La Moser insieme al compagno aveva attraversato in musica e non solo, la parabola del pop che da fenomeno ordinario si era poi mutato in evento unico, quando la coppia col nome Krisma aveva scardinato i confini della wave, rappresentando l’Italia in giro per il mondo.

Se Christina era donna esuberante e ricca di invenzione, l’altra metà del gruppo, Maurizio Arcieri, era caso a sé nella musica pop nel nostro Paese.

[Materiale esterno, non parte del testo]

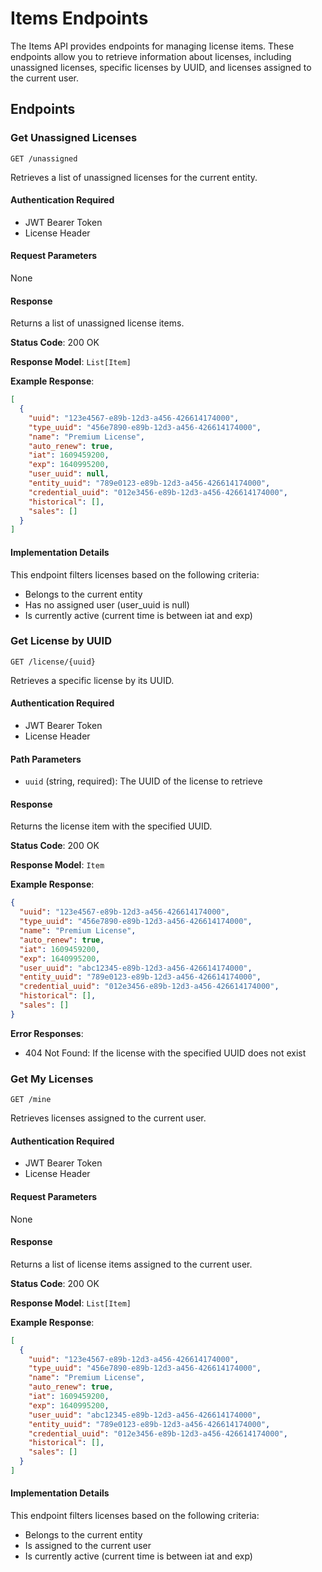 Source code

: # Items Endpoints

The Items API provides endpoints for managing license items. These endpoints allow you to retrieve information about licenses, including unassigned licenses, specific licenses by UUID, and licenses assigned to the current user.

## Endpoints

### Get Unassigned Licenses

```
GET /unassigned
```

Retrieves a list of unassigned licenses for the current entity.

#### Authentication Required

- JWT Bearer Token
- License Header

#### Request Parameters

None

#### Response

Returns a list of unassigned license items.

**Status Code**: 200 OK

**Response Model**: `List[Item]`

**Example Response**:

```json
[
  {
    "uuid": "123e4567-e89b-12d3-a456-426614174000",
    "type_uuid": "456e7890-e89b-12d3-a456-426614174000",
    "name": "Premium License",
    "auto_renew": true,
    "iat": 1609459200,
    "exp": 1640995200,
    "user_uuid": null,
    "entity_uuid": "789e0123-e89b-12d3-a456-426614174000",
    "credential_uuid": "012e3456-e89b-12d3-a456-426614174000",
    "historical": [],
    "sales": []
  }
]
```

#### Implementation Details

This endpoint filters licenses based on the following criteria:
- Belongs to the current entity
- Has no assigned user (user_uuid is null)
- Is currently active (current time is between iat and exp)

### Get License by UUID

```
GET /license/{uuid}
```

Retrieves a specific license by its UUID.

#### Authentication Required

- JWT Bearer Token
- License Header

#### Path Parameters

- `uuid` (string, required): The UUID of the license to retrieve

#### Response

Returns the license item with the specified UUID.

**Status Code**: 200 OK

**Response Model**: `Item`

**Example Response**:

```json
{
  "uuid": "123e4567-e89b-12d3-a456-426614174000",
  "type_uuid": "456e7890-e89b-12d3-a456-426614174000",
  "name": "Premium License",
  "auto_renew": true,
  "iat": 1609459200,
  "exp": 1640995200,
  "user_uuid": "abc12345-e89b-12d3-a456-426614174000",
  "entity_uuid": "789e0123-e89b-12d3-a456-426614174000",
  "credential_uuid": "012e3456-e89b-12d3-a456-426614174000",
  "historical": [],
  "sales": []
}
```

**Error Responses**:

- 404 Not Found: If the license with the specified UUID does not exist

### Get My Licenses

```
GET /mine
```

Retrieves licenses assigned to the current user.

#### Authentication Required

- JWT Bearer Token
- License Header

#### Request Parameters

None

#### Response

Returns a list of license items assigned to the current user.

**Status Code**: 200 OK

**Response Model**: `List[Item]`

**Example Response**:

```json
[
  {
    "uuid": "123e4567-e89b-12d3-a456-426614174000",
    "type_uuid": "456e7890-e89b-12d3-a456-426614174000",
    "name": "Premium License",
    "auto_renew": true,
    "iat": 1609459200,
    "exp": 1640995200,
    "user_uuid": "abc12345-e89b-12d3-a456-426614174000",
    "entity_uuid": "789e0123-e89b-12d3-a456-426614174000",
    "credential_uuid": "012e3456-e89b-12d3-a456-426614174000",
    "historical": [],
    "sales": []
  }
]
```

#### Implementation Details

This endpoint filters licenses based on the following criteria:
- Belongs to the current entity
- Is assigned to the current user
- Is currently active (current time is between iat and exp) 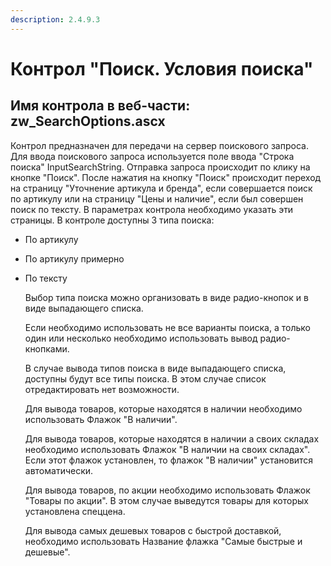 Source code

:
 ```yaml
---
description: 2.4.9.3
---
```


# Контрол "Поиск. Условия поиска"

## Имя контрола в веб-части: zw\_SearchOptions.ascx

Контрол предназначен для передачи на сервер поискового запроса. Для ввода поискового запроса используется поле ввода "Строка поиска" InputSearchString. Отправка запроса происходит по клику на кнопке "Поиск". После нажатия на кнопку "Поиск" происходит переход на страницу "Уточнение артикула и бренда", если совершается поиск по артикулу или на страницу "Цены и наличие", если был совершен поиск по тексту. В параметрах контрола необходимо указать эти страницы. В контроле доступны 3 типа поиска:

* По артикулу
* По артикулу примерно
* По тексту

  Выбор типа поиска можно организовать в виде радио-кнопок и в виде выпадающего списка. 

  Если необходимо использовать не все варианты поиска, а только один или несколько необходимо использовать вывод радио-кнопками.

  В случае вывода типов поиска в виде выпадающего списка, доступны будут все типы поиска. В этом случае список отредактировать нет возможности.

  Для вывода товаров, которые находятся в наличии необходимо использовать Флажок "В наличии".

  Для вывода товаров, которые находятся в наличии а своих складах необходимо использовать Флажок "В наличии на своих складах". Если этот флажок установлен, то флажок "В наличии" установится автоматически.

  Для вывода товаров, по акции необходимо использовать Флажок "Товары по акции". В этом случае выведутся товары для которых установлена спеццена.

  Для вывода самых дешевых товаров с быстрой доставкой, необходимо использовать Название флажка "Самые быстрые и дешевые".

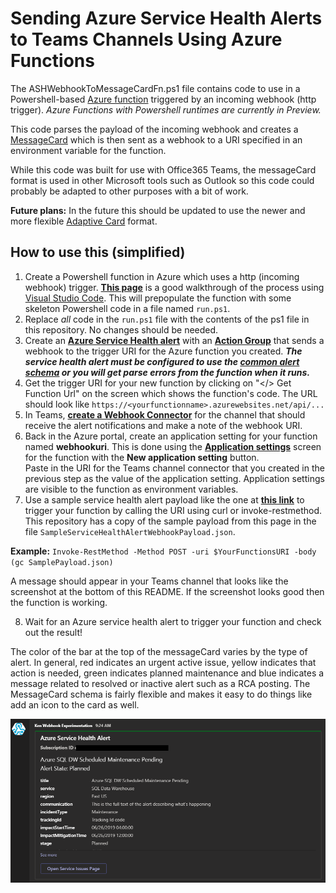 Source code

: # Sending Azure Service Health Alerts to Teams Channels Using Azure Functions

The ASHWebhookToMessageCardFn.ps1 file contains code to use in a Powershell-based [Azure function](https://azure.microsoft.com/en-us/services/functions/) triggered by an incoming webhook (http trigger).  *Azure Functions with Powershell runtimes are currently in Preview.*

This code parses the payload of the incoming webhook and creates a [MessageCard](https://docs.microsoft.com/en-us/outlook/actionable-messages/message-card-reference) which is then sent as a webhook to a URI specified in an environment variable for the function.

While this code was built for use with Office365 Teams, the messageCard format is used in other Microsoft tools such as Outlook so this code could probably be adapted to other purposes with a bit of work.

**Future plans:**  In the future this should be updated to use the newer and more flexible [Adaptive Card](https://docs.microsoft.com/en-us/outlook/actionable-messages/adaptive-card) format.

## How to use this (simplified)

1. Create a Powershell function in Azure which uses a http (incoming webhook) trigger.  **[This page](https://docs.microsoft.com/en-us/azure/azure-functions/functions-create-first-function-powershell)** is a good walkthrough of the process using [Visual Studio Code](https://code.visualstudio.com/).  This will prepopulate the function with some skeleton Powershell code in a file named `run.ps1`.
2. Replace _all_ code in the `run.ps1` file with the contents of the ps1 file in this repository.  No changes should be needed.
3. Create an **[Azure Service Health alert](https://docs.microsoft.com/en-us/azure/service-health/alerts-activity-log-service-notifications)** with an **[Action Group](https://docs.microsoft.com/en-us/azure/azure-monitor/platform/action-groups)** that sends a webhook to the trigger URI for the Azure function you created. ***The service health alert must be configured to use the [common alert schema](https://docs.microsoft.com/en-us/azure/azure-monitor/platform/alerts-common-schema) or you will get parse errors from the function when it runs.*** 
4. Get the trigger URI for your new function by clicking on "</> Get Function Url" on the screen which shows the function's code.  The URL should look like `https://<yourfunctionname>.azurewebsites.net/api/...`
5. In Teams, **[create a Webhook Connector](https://docs.microsoft.com/en-us/microsoftteams/platform/concepts/connectors/connectors-using#setting-up-a-custom-incoming-webhook)** for the channel that should receive the alert notifications and make a note of the webhook URI.
6. Back in the Azure portal, create an application setting for your function named **webhookuri**.  This is done using the **[Application settings](https://docs.microsoft.com/en-us/azure/azure-functions/functions-how-to-use-azure-function-app-settings#settings)** screen for the function with the **New application setting** button.  
Paste in the URI for the Teams channel connector that you created in the previous step as the value of the application setting.  Application settings are visible to the function as environment variables.
7. Use a sample service health alert payload like the one at **[this link](https://docs.microsoft.com/en-us/azure/azure-monitor/platform/activity-log-alerts-webhook#servicehealth)** to trigger your function by calling the URI using curl or invoke-restmethod.  This repository has a copy of the sample payload from this page in the file `SampleServiceHealthAlertWebhookPayload.json`.  

**Example:**  ```Invoke-RestMethod -Method POST -uri $YourFunctionsURI -body (gc SamplePayload.json)```

A message should appear in your Teams channel that looks like the screenshot at the bottom of this README.  If the screenshot looks good then the function is working.

8. Wait for an Azure service health alert to trigger your function and check out the result!

The color of the bar at the top of the messageCard varies by the type of alert.  In general, red indicates an urgent active issue, yellow indicates that action is needed, green indicates planned maintenance and blue indicates a message related to resolved or inactive alert such as a RCA posting.  The MessageCard schema is fairly flexible and makes it easy to do things like add an icon to the card as well.

![MessageCard Screenshot](https://github.com/KenHoover/AzureSHStuff/blob/master/SampleHealthAlertCard.PNG?raw=true "Sample MessageCard Output")

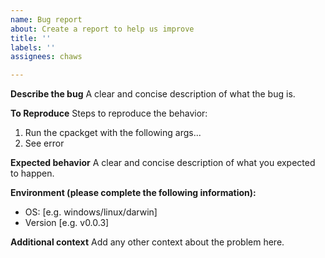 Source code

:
 ```yaml
---
name: Bug report
about: Create a report to help us improve
title: ''
labels: ''
assignees: chaws

---
```


**Describe the bug**
A clear and concise description of what the bug is.

**To Reproduce**
Steps to reproduce the behavior:
1. Run the cpackget with the following args...
4. See error

**Expected behavior**
A clear and concise description of what you expected to happen.

**Environment (please complete the following information):**
 - OS: [e.g. windows/linux/darwin]
 - Version [e.g. v0.0.3]

**Additional context**
Add any other context about the problem here.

Un passato beat con i New Dada, una successiva carriera solista improntata ad un pop melodico di riferimento anglosassone, Arcieri a metà dei settanta aveva fondato il Duo con esiti tutto sommato dapprima trascurabili, per poi effettuare ad un certo punto una virata brusca e impensabile. Tale virata rimane ad oggi uno dei più formidabili colpi di mano che si siano fatti nella musica commerciale, dirò concedendomi una semplificazione. Perché Arcieri e Moser mutarono bruscamente, e persino brutalmente, verso una dimensione che diremmo tecno-punk, se le definizioni significassero davvero qualcosa.

Difficile, veramente difficile parlarne, non fosse che i Krisma sono stati davvero qualcosa, e che con la scomparsa fisica dei due creativi, si spengono nel nostro Paese sempre più estesamente le luci su una stagione del pensare attivo in musica come nella vita. Capire in balìa di cosa ci lascino simili dipartite, è ancor più difficile, ma si è portati a temere l’avvento dell’impero della mediocrità.

Ma cosa erano i Krisma? Dimenticando i vari passati avuti dai due protagonisti, ci si deve concentrare sulla svolta avvenuta nel 1976, con Chinese Restaurant. Da lì in avanti, è tutta una progressione di gesti artistici e scenici, coreografici, grafici, degni di nota. I due pare abbiano assorbito il clima di stampo punk e wave che si respirava a Londra, dove registrano il disco sotto la guida dei fratelli Papathanassiou, uno dei quali era Vangelis, il compositore che in seguito passerà alla storia del cinema per colonne sonore mitologiche, come quella di “Blade Runner”, di Ridley Scott. Tale collaborazione, già percepibile tra i solchi del disco, avrà modo di proseguire in seguito.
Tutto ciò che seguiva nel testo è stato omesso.